After fiddling for a few months, Barrett saw a thread on the Toronto-centric message board, stillepost.ca, about a "Weird Al” Yankovic tribute concert taking place. She dutifully prepared a cover of "Smells like Nirvana” on kalimba, and was surprised by the warm reception she received. The event spurred a monthly theme night at a now-defunct Toronto bar called the Bagel, and Barrett was eager to participate again. "The next one was robots and I wrote ‘Robot Ponies,’” she says, referring to one of her most endearing cult hits. "I couldn’t think of an appropriate cover that made sense on the kalimba but I still wanted to play it and it just went from there.”

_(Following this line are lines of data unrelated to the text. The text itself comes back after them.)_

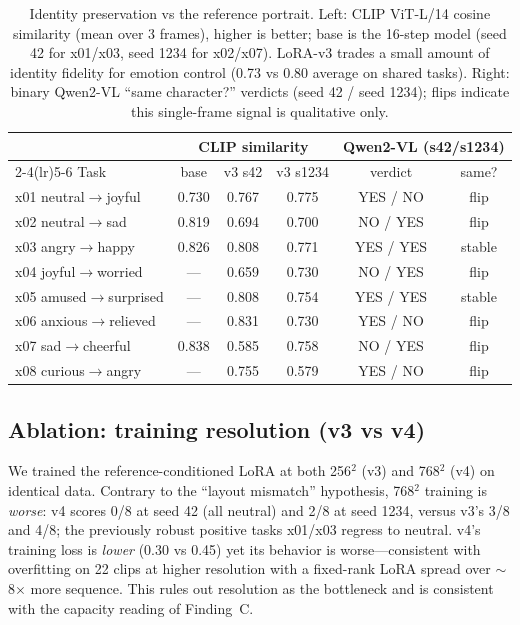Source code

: \documentclass[10pt,twocolumn]{article}
\begin{document}
\begin{table}[t]
\centering\small
\caption{Identity preservation vs the reference portrait. Left: CLIP ViT-L/14 cosine similarity
(mean over 3 frames), higher is better; base is the 16-step model (seed 42 for x01/x03, seed 1234
for x02/x07). LoRA-v3 trades a small amount of identity fidelity for emotion control (0.73 vs 0.80
average on shared tasks). Right: binary Qwen2-VL ``same character?'' verdicts (seed 42 / seed 1234);
flips indicate this single-frame signal is qualitative only.}
\label{tab:identity}
\begin{tabular}{@{}lccccc@{}}
\toprule
 & \multicolumn{3}{c}{CLIP similarity} & \multicolumn{2}{c}{Qwen2-VL (s42/s1234)}\\
\cmidrule(lr){2-4}\cmidrule(lr){5-6}
Task & base & v3 s42 & v3 s1234 & verdict & same?\\
\midrule
x01 neutral$\rightarrow$joyful & 0.730 & 0.767 & 0.775 & YES / NO & flip\\
x02 neutral$\rightarrow$sad & 0.819 & 0.694 & 0.700 & NO / YES & flip\\
x03 angry$\rightarrow$happy & 0.826 & 0.808 & 0.771 & YES / YES & stable\\
x04 joyful$\rightarrow$worried & --- & 0.659 & 0.730 & NO / YES & flip\\
x05 amused$\rightarrow$surprised & --- & 0.808 & 0.754 & YES / YES & stable\\
x06 anxious$\rightarrow$relieved & --- & 0.831 & 0.730 & YES / NO & flip\\
x07 sad$\rightarrow$cheerful & 0.838 & 0.585 & 0.758 & NO / YES & flip\\
x08 curious$\rightarrow$angry & --- & 0.755 & 0.579 & YES / NO & flip\\
\bottomrule
\end{tabular}
\end{table}

\subsection{Ablation: training resolution (v3 vs v4)}
We trained the reference-conditioned LoRA at both 256$^2$ (v3) and 768$^2$ (v4) on identical data.
Contrary to the ``layout mismatch'' hypothesis, 768$^2$ training is \emph{worse}: v4 scores 0/8 at
seed 42 (all neutral) and 2/8 at seed 1234, versus v3's 3/8 and 4/8; the previously robust positive
tasks x01/x03 regress to neutral. v4's training loss is \emph{lower} (0.30 vs 0.45) yet its
behavior is worse---consistent with overfitting on 22 clips at higher resolution with a fixed-rank
LoRA spread over $\sim$8$\times$ more sequence. This rules out resolution as the bottleneck and
is consistent with the capacity reading of Finding~C.
\end{document}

Barrett has since purchased four more kalimbas to ease her experimentation with different tunings and has augmented her sound with midi compatible bass pedals. She’s quick to point out, however, that these additions have little to do with the inherent limitations of the kalimba. "There are a lot of ideas in my head from certain cognitive science or linguistics courses that I’ve taken about combinatorial explosion and how it doesn’t matter how few options you have because you can use them in an infinite number of ways,” she explains. "So really, the size of the kalimba is a minor limit to the amount of creation that’s possible using it. It’s like a language; there’s a limited number of words but with a few rules about how to talk and communicate with other people, you can make new sentences that have never existed.”

"Part of the attraction of the kalimba, or any instrument that’s not the piano, is that I’m not already stuck in the patterns and routines of what my classical music instruction has taught me about what music sounds like or what’s ‘right’ and ‘wrong,’ So, playing the kalimba has been a very exploratory journey for me. It’s hard to do something for a while and not get caught in the patterns but I’m trying.”